▸ **Source texts of formatted documents**
================================

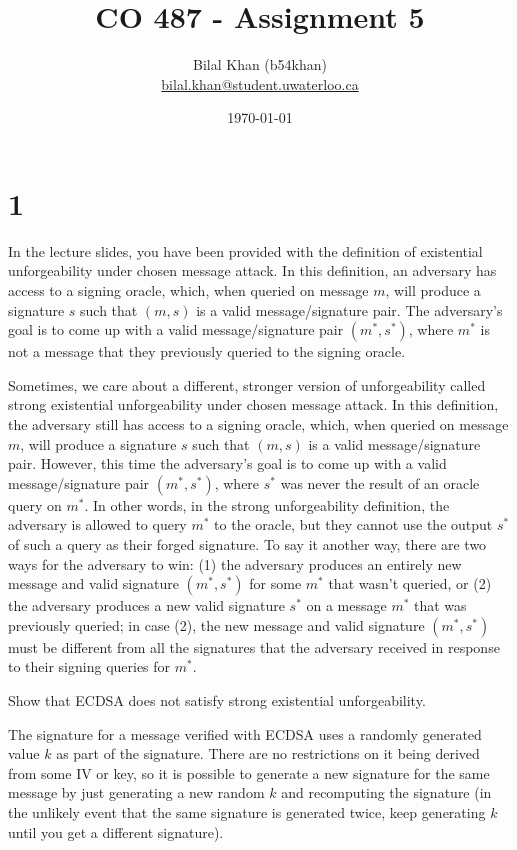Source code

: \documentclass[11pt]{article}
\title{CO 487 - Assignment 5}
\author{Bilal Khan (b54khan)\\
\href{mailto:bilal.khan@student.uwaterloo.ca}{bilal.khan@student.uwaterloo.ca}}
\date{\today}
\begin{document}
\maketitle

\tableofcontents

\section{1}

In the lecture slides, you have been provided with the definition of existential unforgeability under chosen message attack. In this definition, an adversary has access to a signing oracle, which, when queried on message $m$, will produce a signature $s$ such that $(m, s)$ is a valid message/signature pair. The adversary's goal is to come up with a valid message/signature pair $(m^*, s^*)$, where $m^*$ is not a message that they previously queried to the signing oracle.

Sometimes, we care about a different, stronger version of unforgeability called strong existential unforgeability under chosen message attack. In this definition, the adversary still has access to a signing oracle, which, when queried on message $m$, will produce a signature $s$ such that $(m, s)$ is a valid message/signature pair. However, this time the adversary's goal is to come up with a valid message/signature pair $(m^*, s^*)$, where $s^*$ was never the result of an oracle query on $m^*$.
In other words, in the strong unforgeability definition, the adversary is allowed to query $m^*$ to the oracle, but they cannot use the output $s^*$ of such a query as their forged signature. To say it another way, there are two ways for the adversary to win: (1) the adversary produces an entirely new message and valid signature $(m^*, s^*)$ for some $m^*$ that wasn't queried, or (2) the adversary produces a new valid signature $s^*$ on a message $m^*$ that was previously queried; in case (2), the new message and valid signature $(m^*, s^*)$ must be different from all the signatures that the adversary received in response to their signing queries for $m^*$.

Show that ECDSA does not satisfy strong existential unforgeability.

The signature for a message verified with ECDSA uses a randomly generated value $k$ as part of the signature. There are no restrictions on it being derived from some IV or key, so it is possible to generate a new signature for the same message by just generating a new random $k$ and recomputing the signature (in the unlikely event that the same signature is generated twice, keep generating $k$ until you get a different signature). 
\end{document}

================================

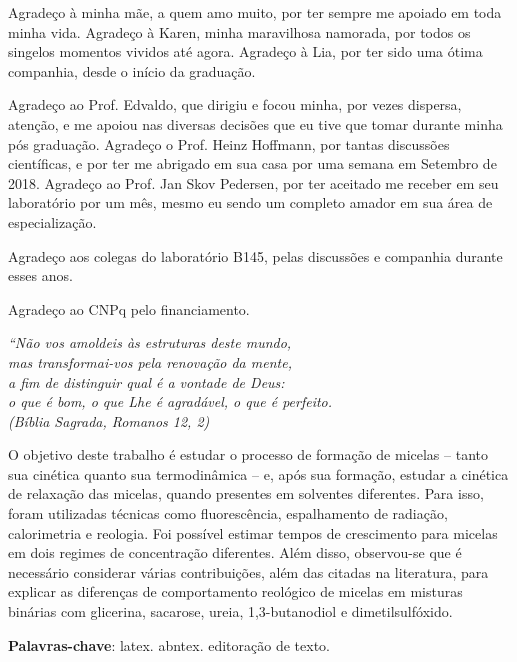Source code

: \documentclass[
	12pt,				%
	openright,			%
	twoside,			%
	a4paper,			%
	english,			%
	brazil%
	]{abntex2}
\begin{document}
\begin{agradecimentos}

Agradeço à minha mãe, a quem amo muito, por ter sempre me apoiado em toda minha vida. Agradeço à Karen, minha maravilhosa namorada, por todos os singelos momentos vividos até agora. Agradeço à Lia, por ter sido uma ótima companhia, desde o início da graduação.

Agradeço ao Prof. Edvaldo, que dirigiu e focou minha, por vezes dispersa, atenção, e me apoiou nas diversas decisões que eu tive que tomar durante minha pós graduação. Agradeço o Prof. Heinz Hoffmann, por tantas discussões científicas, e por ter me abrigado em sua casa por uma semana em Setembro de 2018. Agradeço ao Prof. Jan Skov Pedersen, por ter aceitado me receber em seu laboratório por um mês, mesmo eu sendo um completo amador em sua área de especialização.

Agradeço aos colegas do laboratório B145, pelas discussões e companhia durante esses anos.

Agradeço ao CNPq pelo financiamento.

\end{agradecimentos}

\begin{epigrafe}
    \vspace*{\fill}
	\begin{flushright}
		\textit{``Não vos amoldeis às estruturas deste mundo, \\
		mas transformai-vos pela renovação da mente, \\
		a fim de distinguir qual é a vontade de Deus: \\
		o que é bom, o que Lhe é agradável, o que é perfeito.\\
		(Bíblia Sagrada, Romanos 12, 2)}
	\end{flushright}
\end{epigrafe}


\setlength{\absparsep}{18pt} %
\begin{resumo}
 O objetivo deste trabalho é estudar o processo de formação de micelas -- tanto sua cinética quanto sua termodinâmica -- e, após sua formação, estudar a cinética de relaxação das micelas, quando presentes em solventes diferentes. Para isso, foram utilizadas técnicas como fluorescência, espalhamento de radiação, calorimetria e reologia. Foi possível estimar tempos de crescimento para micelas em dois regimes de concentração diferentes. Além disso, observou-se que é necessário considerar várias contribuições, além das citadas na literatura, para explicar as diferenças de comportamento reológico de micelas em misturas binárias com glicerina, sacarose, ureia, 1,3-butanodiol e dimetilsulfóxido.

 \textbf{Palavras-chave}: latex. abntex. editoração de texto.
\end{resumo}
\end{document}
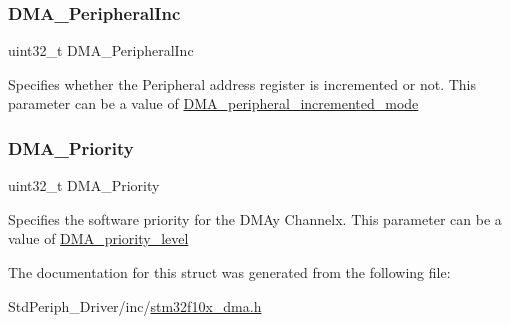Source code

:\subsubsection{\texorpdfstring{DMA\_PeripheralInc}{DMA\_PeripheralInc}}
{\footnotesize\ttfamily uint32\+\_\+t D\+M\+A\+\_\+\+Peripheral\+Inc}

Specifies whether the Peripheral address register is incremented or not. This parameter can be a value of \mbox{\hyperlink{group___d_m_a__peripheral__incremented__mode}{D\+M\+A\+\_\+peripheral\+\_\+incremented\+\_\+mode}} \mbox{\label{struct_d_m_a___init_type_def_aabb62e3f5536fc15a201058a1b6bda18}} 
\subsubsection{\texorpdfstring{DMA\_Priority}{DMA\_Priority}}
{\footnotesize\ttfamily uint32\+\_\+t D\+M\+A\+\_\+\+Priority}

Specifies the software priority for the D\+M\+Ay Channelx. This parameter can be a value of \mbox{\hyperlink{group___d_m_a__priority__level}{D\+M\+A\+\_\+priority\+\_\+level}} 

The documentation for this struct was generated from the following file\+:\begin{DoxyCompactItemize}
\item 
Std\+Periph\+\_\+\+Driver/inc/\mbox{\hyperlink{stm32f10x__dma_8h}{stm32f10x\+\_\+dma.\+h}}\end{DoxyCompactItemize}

================================

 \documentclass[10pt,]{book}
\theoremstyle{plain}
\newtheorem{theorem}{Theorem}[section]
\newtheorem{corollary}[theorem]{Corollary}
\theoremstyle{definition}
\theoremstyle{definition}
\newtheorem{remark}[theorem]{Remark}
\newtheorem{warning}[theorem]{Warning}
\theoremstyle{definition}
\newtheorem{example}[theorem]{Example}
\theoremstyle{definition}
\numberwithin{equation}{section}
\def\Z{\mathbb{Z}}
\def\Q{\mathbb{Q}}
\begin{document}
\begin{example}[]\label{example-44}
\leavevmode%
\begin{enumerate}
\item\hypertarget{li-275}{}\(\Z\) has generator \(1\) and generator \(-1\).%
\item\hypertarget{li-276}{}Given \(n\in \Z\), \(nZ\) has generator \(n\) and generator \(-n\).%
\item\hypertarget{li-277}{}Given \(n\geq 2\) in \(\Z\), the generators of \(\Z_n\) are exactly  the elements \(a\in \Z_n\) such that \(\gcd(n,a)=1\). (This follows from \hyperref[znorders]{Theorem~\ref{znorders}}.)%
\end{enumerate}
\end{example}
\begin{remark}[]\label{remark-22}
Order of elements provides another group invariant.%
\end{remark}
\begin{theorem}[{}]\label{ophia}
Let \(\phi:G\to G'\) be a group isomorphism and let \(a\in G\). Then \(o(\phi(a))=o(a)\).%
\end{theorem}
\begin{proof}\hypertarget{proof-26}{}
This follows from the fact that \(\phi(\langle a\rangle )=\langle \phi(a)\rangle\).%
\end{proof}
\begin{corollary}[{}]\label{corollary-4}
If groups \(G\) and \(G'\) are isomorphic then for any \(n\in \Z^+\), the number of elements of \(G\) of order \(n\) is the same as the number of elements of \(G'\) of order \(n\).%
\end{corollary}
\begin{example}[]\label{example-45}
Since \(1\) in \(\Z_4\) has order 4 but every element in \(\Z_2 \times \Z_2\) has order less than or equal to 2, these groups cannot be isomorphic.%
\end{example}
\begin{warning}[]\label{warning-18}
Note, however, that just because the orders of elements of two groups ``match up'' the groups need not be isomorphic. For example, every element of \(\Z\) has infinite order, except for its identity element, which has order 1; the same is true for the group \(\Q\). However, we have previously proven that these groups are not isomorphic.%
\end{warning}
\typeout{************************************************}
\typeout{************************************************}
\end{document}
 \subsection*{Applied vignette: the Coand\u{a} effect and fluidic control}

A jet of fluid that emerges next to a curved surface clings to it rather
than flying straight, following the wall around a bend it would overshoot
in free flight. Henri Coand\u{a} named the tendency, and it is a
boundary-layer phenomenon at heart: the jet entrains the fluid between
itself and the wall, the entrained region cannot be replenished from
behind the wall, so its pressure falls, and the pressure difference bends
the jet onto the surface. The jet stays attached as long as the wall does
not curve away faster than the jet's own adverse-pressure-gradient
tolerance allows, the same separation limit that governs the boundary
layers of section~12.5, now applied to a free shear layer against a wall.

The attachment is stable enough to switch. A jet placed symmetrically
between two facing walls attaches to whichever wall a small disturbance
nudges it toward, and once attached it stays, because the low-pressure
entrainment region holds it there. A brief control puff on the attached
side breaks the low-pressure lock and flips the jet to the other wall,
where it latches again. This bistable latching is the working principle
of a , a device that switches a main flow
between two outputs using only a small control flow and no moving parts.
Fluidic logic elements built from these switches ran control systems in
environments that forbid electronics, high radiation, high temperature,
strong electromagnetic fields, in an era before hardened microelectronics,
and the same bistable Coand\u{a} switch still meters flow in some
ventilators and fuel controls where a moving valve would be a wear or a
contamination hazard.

================================

▸ **What to do**
Show every line above where "hyperlink" is found.

▸ **Completed exercise**
Specifies whether the Peripheral address register is incremented or not. This parameter can be a value of \mbox{\hyperlink{group___d_m_a__peripheral__incremented__mode}{D\+M\+A\+\_\+peripheral\+\_\+incremented\+\_\+mode}} \mbox{\label{struct_d_m_a___init_type_def_aabb62e3f5536fc15a201058a1b6bda18}} 
Specifies the software priority for the D\+M\+Ay Channelx. This parameter can be a value of \mbox{\hyperlink{group___d_m_a__priority__level}{D\+M\+A\+\_\+priority\+\_\+level}} 
Std\+Periph\+\_\+\+Driver/inc/\mbox{\hyperlink{stm32f10x__dma_8h}{stm32f10x\+\_\+dma.\+h}}\end{DoxyCompactItemize}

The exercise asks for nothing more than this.